How should a competent practitioner of pastoral thanatology offer the assurance of grace to members of his or her faith community?
Assignment Introduction and Context
In contrast to using the fear and uncertainty of death as a means of motivating evangelistic conversions, Ray Anderson wrote, “The therapeutic value of sound pastoral and Christian assurance of the grace of Christ when confronted by death is indisputable” (1986, 79). Some would hesitate to provide false assurance, which would open them to the accusation of failing to extend grace appropriately. Others would express concern that either approach can tend to be prescriptive, rather than eliciting from the patient a description of his or her own beliefs and an evaluation of his or her own standing according to those beliefs. Anderson’s perspective suggests that the balance between therapy and theology should be skewed toward proactively offering “Christian assurance” (Anderson 1986).
To support your work, use your course and text readings and also use the South University Online Library. As in all assignments, cite your sources in your work and provide references for the citations in Turabian format.
Participate in the discussion by asking a question, providing a statement of clarification, providing a point of view with a rationale, challenging an aspect of the discussion, or indicating a relationship between two or more lines of reasoning in the discussion. Cite sources in your responses to other classmates. Complete your participation for this assignment by the end of the week.
Tasks
In around 400–500 words, post to the Discussion Area your response to any one of the following question:
How should a competent practitioner of pastoral thanatology offer the assurance of grace to members of his or her faith community? Would there be a difference in how that grace is offered to community referrals outside the faith community? What additional barriers would arise when the contact comes through a public entity (e.g., hospice, hospital, or public schools)?
How much of one’s efforts toward offering an assurance of grace take the form of providing information on “Christian assurance,” as opposed to identifying and supporting whatever view(s) the patient or parishioner holds? In what ways does the practitioner’s ministry context (e.g., hospital chaplaincy versus parish pastorate) inform, influence, or dictate the boundaries and approaches to doing either or both?
By identifying “the therapeutic value,” is Anderson differentiating “what makes the patient or parishioner feel better” and a clear representation of objective truth(s)? If so, is this advisable? Why or why not? If not, how does one prepare for the inevitability that a clear representation of objective truth(s) may significantly upset or distress the patient or parishioner?

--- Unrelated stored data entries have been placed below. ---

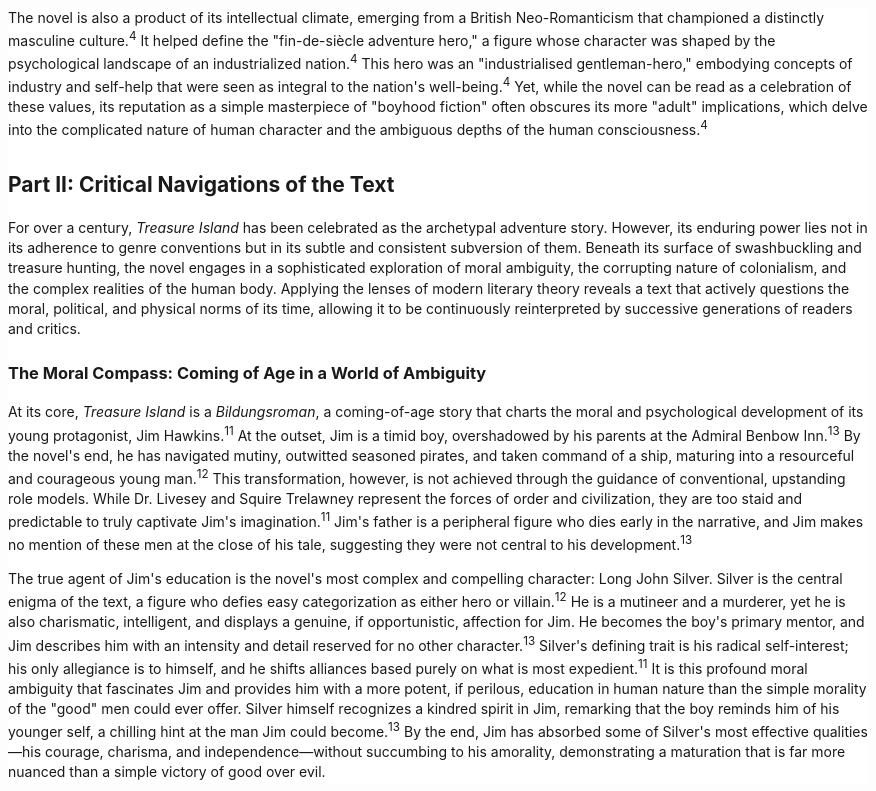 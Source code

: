 The novel is also a product of its intellectual climate, emerging from a
British Neo-Romanticism that championed a distinctly masculine
culture.<sup>4</sup> It helped define the "fin-de-siècle adventure
hero," a figure whose character was shaped by the psychological
landscape of an industrialized nation.<sup>4</sup> This hero was an
"industrialised gentleman-hero," embodying concepts of industry and
self-help that were seen as integral to the nation's
well-being.<sup>4</sup> Yet, while the novel can be read as a
celebration of these values, its reputation as a simple masterpiece of
"boyhood fiction" often obscures its more "adult" implications, which
delve into the complicated nature of human character and the ambiguous
depths of the human consciousness.<sup>4</sup>

## Part II: Critical Navigations of the Text

For over a century, *Treasure Island* has been celebrated as the
archetypal adventure story. However, its enduring power lies not in its
adherence to genre conventions but in its subtle and consistent
subversion of them. Beneath its surface of swashbuckling and treasure
hunting, the novel engages in a sophisticated exploration of moral
ambiguity, the corrupting nature of colonialism, and the complex
realities of the human body. Applying the lenses of modern literary
theory reveals a text that actively questions the moral, political, and
physical norms of its time, allowing it to be continuously reinterpreted
by successive generations of readers and critics.

### The Moral Compass: Coming of Age in a World of Ambiguity

At its core, *Treasure Island* is a *Bildungsroman*, a coming-of-age
story that charts the moral and psychological development of its young
protagonist, Jim Hawkins.<sup>11</sup> At the outset, Jim is a timid
boy, overshadowed by his parents at the Admiral Benbow Inn.<sup>13</sup>
By the novel's end, he has navigated mutiny, outwitted seasoned pirates,
and taken command of a ship, maturing into a resourceful and courageous
young man.<sup>12</sup> This transformation, however, is not achieved
through the guidance of conventional, upstanding role models. While Dr.
Livesey and Squire Trelawney represent the forces of order and
civilization, they are too staid and predictable to truly captivate
Jim's imagination.<sup>11</sup> Jim's father is a peripheral figure who
dies early in the narrative, and Jim makes no mention of these men at
the close of his tale, suggesting they were not central to his
development.<sup>13</sup>

The true agent of Jim's education is the novel's most complex and
compelling character: Long John Silver. Silver is the central enigma of
the text, a figure who defies easy categorization as either hero or
villain.<sup>12</sup> He is a mutineer and a murderer, yet he is also
charismatic, intelligent, and displays a genuine, if opportunistic,
affection for Jim. He becomes the boy's primary mentor, and Jim
describes him with an intensity and detail reserved for no other
character.<sup>13</sup> Silver's defining trait is his radical
self-interest; his only allegiance is to himself, and he shifts
alliances based purely on what is most expedient.<sup>11</sup> It is
this profound moral ambiguity that fascinates Jim and provides him with
a more potent, if perilous, education in human nature than the simple
morality of the "good" men could ever offer. Silver himself recognizes a
kindred spirit in Jim, remarking that the boy reminds him of his younger
self, a chilling hint at the man Jim could become.<sup>13</sup> By the
end, Jim has absorbed some of Silver's most effective qualities—his
courage, charisma, and independence—without succumbing to his amorality,
demonstrating a maturation that is far more nuanced than a simple
victory of good over evil.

Give your opinion and support from the Bible as well as course readings (or another scholarly book) and/or a scholarly article. Scholarly text is defined as coming from a publishing house, peer-reviewed journal, commentary, etc. What is not wanted is for a citation to be supported by an online blog or a personal website. Each post must demonstrate critical thinking and provide support from the readings or outside material including workplace experience.